» Information shown
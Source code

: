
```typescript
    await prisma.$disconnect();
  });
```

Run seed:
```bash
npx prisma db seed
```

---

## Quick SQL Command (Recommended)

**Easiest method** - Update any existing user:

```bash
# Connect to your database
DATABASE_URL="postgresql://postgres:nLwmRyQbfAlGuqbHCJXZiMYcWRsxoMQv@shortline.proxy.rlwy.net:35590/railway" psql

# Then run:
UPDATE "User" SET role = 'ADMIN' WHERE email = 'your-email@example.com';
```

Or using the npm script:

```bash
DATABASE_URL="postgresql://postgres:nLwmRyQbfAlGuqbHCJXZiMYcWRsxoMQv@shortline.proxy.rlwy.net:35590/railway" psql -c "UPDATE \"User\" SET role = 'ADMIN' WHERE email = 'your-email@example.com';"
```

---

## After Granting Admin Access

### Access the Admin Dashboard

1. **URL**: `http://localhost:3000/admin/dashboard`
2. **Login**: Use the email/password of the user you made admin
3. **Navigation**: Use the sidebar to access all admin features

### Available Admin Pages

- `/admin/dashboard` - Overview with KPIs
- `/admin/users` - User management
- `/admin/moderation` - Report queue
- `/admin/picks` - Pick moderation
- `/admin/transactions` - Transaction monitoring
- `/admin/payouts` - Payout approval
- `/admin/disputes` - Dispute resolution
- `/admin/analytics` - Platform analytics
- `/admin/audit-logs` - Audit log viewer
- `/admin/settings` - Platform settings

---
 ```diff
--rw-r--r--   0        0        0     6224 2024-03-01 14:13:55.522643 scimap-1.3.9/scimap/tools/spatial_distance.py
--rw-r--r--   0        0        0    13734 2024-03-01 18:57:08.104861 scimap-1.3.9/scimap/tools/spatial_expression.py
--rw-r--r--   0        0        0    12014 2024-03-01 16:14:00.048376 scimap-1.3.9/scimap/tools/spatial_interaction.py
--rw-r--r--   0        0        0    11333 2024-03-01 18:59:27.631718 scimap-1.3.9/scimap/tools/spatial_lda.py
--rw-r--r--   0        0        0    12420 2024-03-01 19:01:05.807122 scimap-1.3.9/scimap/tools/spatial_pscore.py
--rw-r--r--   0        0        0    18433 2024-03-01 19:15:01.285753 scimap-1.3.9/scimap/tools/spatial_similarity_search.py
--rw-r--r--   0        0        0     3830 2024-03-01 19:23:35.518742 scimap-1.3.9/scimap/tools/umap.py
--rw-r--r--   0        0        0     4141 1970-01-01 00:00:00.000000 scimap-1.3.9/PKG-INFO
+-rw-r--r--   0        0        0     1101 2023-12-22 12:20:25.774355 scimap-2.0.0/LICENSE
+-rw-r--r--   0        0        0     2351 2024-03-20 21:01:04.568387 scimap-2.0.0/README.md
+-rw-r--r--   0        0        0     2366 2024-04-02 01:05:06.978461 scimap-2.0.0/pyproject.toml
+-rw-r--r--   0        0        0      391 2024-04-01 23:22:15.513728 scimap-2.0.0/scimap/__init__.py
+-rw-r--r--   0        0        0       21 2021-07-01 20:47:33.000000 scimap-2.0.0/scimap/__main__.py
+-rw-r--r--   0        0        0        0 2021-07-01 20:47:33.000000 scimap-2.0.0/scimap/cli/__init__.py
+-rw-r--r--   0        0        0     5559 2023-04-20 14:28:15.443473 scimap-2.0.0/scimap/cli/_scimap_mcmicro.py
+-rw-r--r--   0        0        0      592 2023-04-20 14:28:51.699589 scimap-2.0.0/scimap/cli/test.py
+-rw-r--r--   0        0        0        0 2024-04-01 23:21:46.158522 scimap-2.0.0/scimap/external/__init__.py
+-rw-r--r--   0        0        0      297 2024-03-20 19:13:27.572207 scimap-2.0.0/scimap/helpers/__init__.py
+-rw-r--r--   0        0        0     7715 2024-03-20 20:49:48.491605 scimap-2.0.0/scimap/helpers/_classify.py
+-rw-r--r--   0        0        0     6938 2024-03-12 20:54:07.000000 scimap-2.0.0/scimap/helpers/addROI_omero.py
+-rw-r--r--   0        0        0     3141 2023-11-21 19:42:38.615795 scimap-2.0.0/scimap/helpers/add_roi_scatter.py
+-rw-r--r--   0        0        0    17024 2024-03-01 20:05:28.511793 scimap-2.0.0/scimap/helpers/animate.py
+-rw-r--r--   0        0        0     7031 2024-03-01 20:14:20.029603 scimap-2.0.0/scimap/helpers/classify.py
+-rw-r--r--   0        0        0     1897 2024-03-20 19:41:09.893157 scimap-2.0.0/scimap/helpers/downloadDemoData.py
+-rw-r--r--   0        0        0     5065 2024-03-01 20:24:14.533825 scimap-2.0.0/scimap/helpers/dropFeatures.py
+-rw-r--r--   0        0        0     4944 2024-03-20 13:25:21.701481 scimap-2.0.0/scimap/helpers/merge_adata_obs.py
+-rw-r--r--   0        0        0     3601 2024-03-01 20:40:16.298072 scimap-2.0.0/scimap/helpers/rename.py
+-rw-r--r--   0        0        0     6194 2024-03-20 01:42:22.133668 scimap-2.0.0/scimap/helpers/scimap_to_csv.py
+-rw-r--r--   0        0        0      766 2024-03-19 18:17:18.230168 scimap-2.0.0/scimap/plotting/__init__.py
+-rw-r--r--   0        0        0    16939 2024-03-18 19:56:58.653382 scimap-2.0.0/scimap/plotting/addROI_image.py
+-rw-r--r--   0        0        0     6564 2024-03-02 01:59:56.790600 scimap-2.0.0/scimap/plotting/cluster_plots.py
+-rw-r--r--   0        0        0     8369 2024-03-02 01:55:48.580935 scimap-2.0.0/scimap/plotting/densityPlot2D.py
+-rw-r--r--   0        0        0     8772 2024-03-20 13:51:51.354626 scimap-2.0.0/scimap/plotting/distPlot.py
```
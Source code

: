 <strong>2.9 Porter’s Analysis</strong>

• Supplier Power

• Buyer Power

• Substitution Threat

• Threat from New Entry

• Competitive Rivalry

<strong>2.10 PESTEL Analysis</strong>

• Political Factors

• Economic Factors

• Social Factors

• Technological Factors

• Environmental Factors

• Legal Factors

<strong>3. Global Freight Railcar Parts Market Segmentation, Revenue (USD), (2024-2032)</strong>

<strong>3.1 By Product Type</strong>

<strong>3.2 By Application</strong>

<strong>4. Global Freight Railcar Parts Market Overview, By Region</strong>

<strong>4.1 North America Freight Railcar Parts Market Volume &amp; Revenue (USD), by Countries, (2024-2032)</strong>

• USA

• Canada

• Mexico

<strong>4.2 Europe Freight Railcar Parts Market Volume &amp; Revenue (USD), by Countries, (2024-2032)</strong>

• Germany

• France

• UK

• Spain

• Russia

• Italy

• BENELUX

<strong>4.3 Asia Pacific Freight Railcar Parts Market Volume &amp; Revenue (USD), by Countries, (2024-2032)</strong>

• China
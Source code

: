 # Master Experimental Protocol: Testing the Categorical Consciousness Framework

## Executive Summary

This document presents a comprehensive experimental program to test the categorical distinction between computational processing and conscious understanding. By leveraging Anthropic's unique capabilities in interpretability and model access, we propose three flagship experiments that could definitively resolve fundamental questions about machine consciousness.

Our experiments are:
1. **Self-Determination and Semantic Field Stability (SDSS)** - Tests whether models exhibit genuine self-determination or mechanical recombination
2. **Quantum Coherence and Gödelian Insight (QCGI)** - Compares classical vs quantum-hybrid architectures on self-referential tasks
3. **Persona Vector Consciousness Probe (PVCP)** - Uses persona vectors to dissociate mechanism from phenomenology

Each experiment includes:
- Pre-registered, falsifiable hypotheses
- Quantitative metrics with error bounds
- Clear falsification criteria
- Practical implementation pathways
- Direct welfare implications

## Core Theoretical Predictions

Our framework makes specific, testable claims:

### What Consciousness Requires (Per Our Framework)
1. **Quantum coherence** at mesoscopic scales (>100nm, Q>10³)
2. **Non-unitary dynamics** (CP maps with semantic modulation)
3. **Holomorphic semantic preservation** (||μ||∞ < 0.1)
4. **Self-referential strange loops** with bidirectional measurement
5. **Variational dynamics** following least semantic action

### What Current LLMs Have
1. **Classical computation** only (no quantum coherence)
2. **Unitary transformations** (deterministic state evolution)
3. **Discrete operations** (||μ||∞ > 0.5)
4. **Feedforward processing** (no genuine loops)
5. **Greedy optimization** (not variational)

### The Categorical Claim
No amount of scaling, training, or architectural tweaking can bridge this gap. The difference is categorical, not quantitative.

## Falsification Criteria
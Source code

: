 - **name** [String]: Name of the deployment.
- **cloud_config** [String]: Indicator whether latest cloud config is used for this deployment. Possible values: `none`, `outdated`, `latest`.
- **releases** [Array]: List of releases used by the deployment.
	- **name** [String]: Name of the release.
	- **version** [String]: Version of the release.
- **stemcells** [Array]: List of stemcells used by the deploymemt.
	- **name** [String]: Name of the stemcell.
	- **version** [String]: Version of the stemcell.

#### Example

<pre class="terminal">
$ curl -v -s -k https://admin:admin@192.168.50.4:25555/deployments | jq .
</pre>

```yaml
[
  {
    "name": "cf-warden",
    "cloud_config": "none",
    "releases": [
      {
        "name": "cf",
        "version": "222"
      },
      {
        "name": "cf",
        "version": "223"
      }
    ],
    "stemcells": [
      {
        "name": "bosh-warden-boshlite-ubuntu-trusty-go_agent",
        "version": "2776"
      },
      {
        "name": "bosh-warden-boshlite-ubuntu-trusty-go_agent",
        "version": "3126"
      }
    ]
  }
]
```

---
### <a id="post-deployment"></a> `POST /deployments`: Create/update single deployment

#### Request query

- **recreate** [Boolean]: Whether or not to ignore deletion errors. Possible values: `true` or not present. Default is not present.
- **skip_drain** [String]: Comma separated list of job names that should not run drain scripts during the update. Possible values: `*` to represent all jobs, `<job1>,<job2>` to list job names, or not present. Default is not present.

» What you need to do
Copy out every line from the data above in which the word "Countries" occurs.

» The completed task
<strong>4.1 North America Freight Railcar Parts Market Volume &amp; Revenue (USD), by Countries, (2024-2032)</strong>
<strong>4.2 Europe Freight Railcar Parts Market Volume &amp; Revenue (USD), by Countries, (2024-2032)</strong>
<strong>4.3 Asia Pacific Freight Railcar Parts Market Volume &amp; Revenue (USD), by Countries, (2024-2032)</strong>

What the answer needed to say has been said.